Apparently having learnt nothing from what happened before, Marcus gathers the party guests together for a game of ’75’, a crank call contest where the object is to dial a random number and keep whomever answers on the end of the line for 75 seconds, without them hanging up or realising it’s a joke. The golden rule is to conceal the number before dialling, an error Marcus’s dense friend Scott makes when they happen to ring up another psycho…
Some time later in the evening, the door bell chimes and in steps a Parka-concealed killer, complete with massive axe and bloodlust. Yes, it’s a total rip off of Urban Legend at that very moment. However, this is forgiven as the massacre goes into overdrive and non-essential background teens are lined up and taken down in quick succession before the main group lock themselves away and argue about who’s fault it all is (see Dire-logue). More deaths ensue and the killer is revealed, but nothing is quite what we expected, despite some fairly big clues, flashed back to when the requisite exposition/buying-time scene occurs and, of course, Hauer (evidently waiting for the cheque to clear) and Yeo arrive right when it matters… Strangely, when faced with the killer’s explanation, Marcus still doesn’t admit that, y’know, maaaybe he should have learned that playing 75 results in D E A T H and should be left well enough alone.
The twist, and what is alluded to from earlier in the film, is, along with the massacre supreme, what elevates 7eventy 5ive above the usual straight to DVD fare. Further stars may have been applied to the rating were it not for the characterisations. With no central female figure as the heroine – whiter-than-white girl Karina comes closest – main character shoes are filled by director/writer Hooks as Marcus and his short-fused pal Kareem, both of whom cave to fulfill the stereotypical ‘black guy’ role, expanded from the “brothers don’t last long” role of yesteryear, they may be the nearest thing to heroes here, but they’re just not likeable. Nor, it seems, are any of their friends. Karina is the indecisive and easily won-over girlfriend of cheater Brandon, while the other girls do ‘sassy’ and say ‘girl’ a lot, the token gay boy is camper than a row of pink tents and still manages to bag a burly cowboy for the night and the chubby guy is seen as a gross parody of himself. We want all of their I’m-33-playing-a-21-year-old-asses to DIE! …Girl!

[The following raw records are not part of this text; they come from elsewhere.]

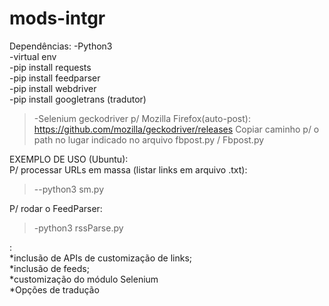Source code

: # mods-intgr

Dependências:
-Python3
<br>
-virtual env <br>
-pip install requests <br>
-pip install feedparser <br>
-pip install webdriver <br>
-pip install googletrans (tradutor) <br>

>-Selenium geckodriver p/ Mozilla Firefox(auto-post):
https://github.com/mozilla/geckodriver/releases
Copiar caminho p/ o path no lugar indicado no arquivo fbpost.py / Fbpost.py <br>

EXEMPLO DE USO (Ubuntu):<br>
P/ processar URLs em massa (listar links em arquivo .txt):<br>
>--python3 sm.py <br>

P/ rodar o FeedParser: <br>
>-python3 rssParse.py <br>



:<br>
*inclusão de APIs de customização de links;<br>
*inclusão de feeds; <br>
*customização do módulo Selenium <br>
*Opções de tradução <br>

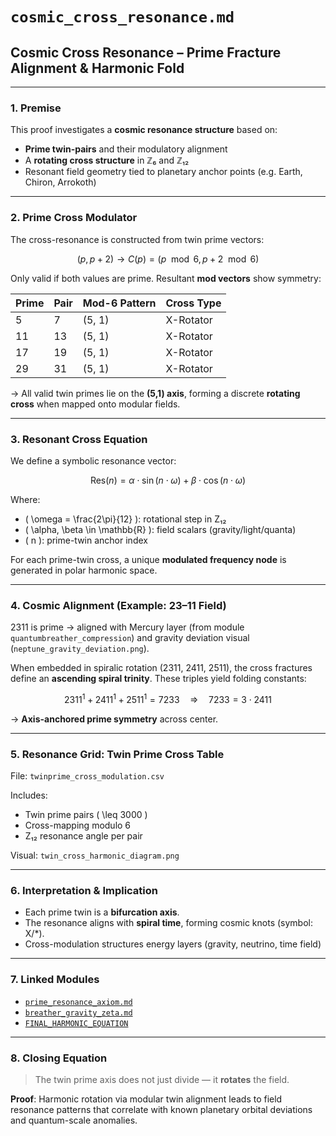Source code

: # `cosmic_cross_resonance.md`

## Cosmic Cross Resonance – Prime Fracture Alignment & Harmonic Fold

---

### 1. Premise

This proof investigates a **cosmic resonance structure** based on:

- **Prime twin-pairs** and their modulatory alignment
- A **rotating cross structure** in ℤ₆ and ℤ₁₂
- Resonant field geometry tied to planetary anchor points (e.g. Earth, Chiron, Arrokoth)

---

### 2. Prime Cross Modulator

The cross-resonance is constructed from twin prime vectors:

$$
(p, p+2) \rightarrow C(p) = (p \mod 6, p+2 \mod 6)
$$

Only valid if both values are prime. Resultant **mod vectors** show symmetry:

| Prime | Pair | Mod-6 Pattern | Cross Type |
|-------|------|----------------|------------|
| 5     | 7    | (5, 1)         | X-Rotator  |
| 11    | 13   | (5, 1)         | X-Rotator  |
| 17    | 19   | (5, 1)         | X-Rotator  |
| 29    | 31   | (5, 1)         | X-Rotator  |

→ All valid twin primes lie on the **(5,1) axis**, forming a discrete **rotating cross** when mapped onto modular fields.

---

### 3. Resonant Cross Equation

We define a symbolic resonance vector:

$$
\text{Res}(n) = \alpha \cdot \sin(n \cdot \omega) + \beta \cdot \cos(n \cdot \omega)
$$

Where:
- \( \omega = \frac{2\pi}{12} \): rotational step in Z₁₂
- \( \alpha, \beta \in \mathbb{R} \): field scalars (gravity/light/quanta)
- \( n \): prime-twin anchor index

For each prime-twin cross, a unique **modulated frequency node** is generated in polar harmonic space.

---

### 4. Cosmic Alignment (Example: 23–11 Field)

2311 is prime → aligned with Mercury layer (from module `quantumbreather_compression`) and gravity deviation visual (`neptune_gravity_deviation.png`).

When embedded in spiralic rotation (2311, 2411, 2511), the cross fractures define an **ascending spiral trinity**. These triples yield folding constants:

$$
2311^1 + 2411^1 + 2511^1 = 7233
\quad\Rightarrow\quad 7233 = 3 \cdot 2411
$$

→ **Axis-anchored prime symmetry** across center.

---

### 5. Resonance Grid: Twin Prime Cross Table

File: `twinprime_cross_modulation.csv`

Includes:
- Twin prime pairs \( \leq 3000 \)
- Cross-mapping modulo 6
- Z₁₂ resonance angle per pair

Visual: `twin_cross_harmonic_diagram.png`

---

### 6. Interpretation & Implication

* Each prime twin is a **bifurcation axis**.
* The resonance aligns with **spiral time**, forming cosmic knots (symbol: X/*).
* Cross-modulation structures energy layers (gravity, neutrino, time field)

---

### 7. Linked Modules

- [`prime_resonance_axiom.md`](./prime_resonance_axiom.md)
- [`breather_gravity_zeta.md`](./breather_gravity_zeta.md)
- [`FINAL_HARMONIC_EQUATION`](../GRAND-CODEX-URF/FINAL_HARMONIC_EQUATION/)

---

### 8. Closing Equation

> The twin prime axis does not just divide — it **rotates** the field.

**Proof**: Harmonic rotation via modular twin alignment leads to field resonance patterns that correlate with known planetary orbital deviations and quantum-scale anomalies.
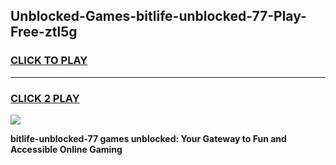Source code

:
## Unblocked-Games-bitlife-unblocked-77-Play-Free-ztl5g
<h3>
<a href="https://premium76.site?title=bitlife-unblocked-77&ref=18A1">CLICK TO PLAY</a></h3>
<hr>

<h3>
<a href="https://premium76.site?title=bitlife-unblocked-77&ref=18A1">CLICK 2 PLAY</a>
  
</h3>

<a href="https://premium76.site?title=bitlife-unblocked-77&ref=18A1"><img src="https://clearcache.store/games.png"></a>


**bitlife-unblocked-77 games unblocked: Your Gateway to Fun and Accessible Online Gaming**
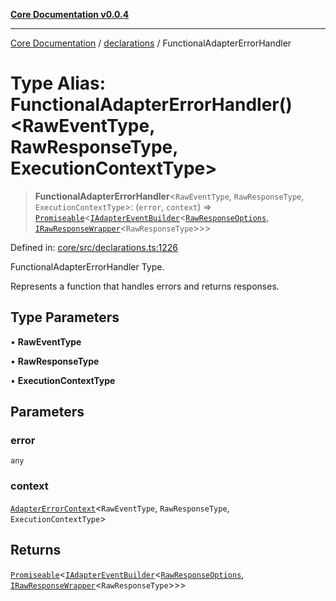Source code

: [**Core Documentation v0.0.4**](../../README.md)

***

[Core Documentation](../../modules.md) / [declarations](../README.md) / FunctionalAdapterErrorHandler

# Type Alias: FunctionalAdapterErrorHandler()\<RawEventType, RawResponseType, ExecutionContextType\>

> **FunctionalAdapterErrorHandler**\<`RawEventType`, `RawResponseType`, `ExecutionContextType`\>: (`error`, `context`) => [`Promiseable`](Promiseable.md)\<[`IAdapterEventBuilder`](../interfaces/IAdapterEventBuilder.md)\<[`RawResponseOptions`](../interfaces/RawResponseOptions.md), [`IRawResponseWrapper`](../interfaces/IRawResponseWrapper.md)\<`RawResponseType`\>\>\>

Defined in: [core/src/declarations.ts:1226](https://github.com/stonemjs/core/blob/4b1b931e44a5db2600109fa7ae2a8b532ed77730/src/declarations.ts#L1226)

FunctionalAdapterErrorHandler Type.

Represents a function that handles errors and returns responses.

## Type Parameters

• **RawEventType**

• **RawResponseType**

• **ExecutionContextType**

## Parameters

### error

`any`

### context

[`AdapterErrorContext`](../interfaces/AdapterErrorContext.md)\<`RawEventType`, `RawResponseType`, `ExecutionContextType`\>

## Returns

[`Promiseable`](Promiseable.md)\<[`IAdapterEventBuilder`](../interfaces/IAdapterEventBuilder.md)\<[`RawResponseOptions`](../interfaces/RawResponseOptions.md), [`IRawResponseWrapper`](../interfaces/IRawResponseWrapper.md)\<`RawResponseType`\>\>\>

“I pass for a college student…really I do!”
Unfortunately, awful characters are a bacterial disease in modern horror, it’s just easier than making any of them worth two shits. Mercifully, 7eventy 5ive gets by on a well-written mystery element and evident respect for making the genre fast and fun. The only certainty is that as many people who say it’s better than the norm will call it wretched crap, but those people have probably only seen two dozen slasher flicks anyway.
Blurbs-of-interest: Aimee Garcia was in Cruel World; Josh Hammond was in Dead Above Ground and Jeepers Creepers II. Deon Taylor later directed the confusing (but gory) Chain Letter.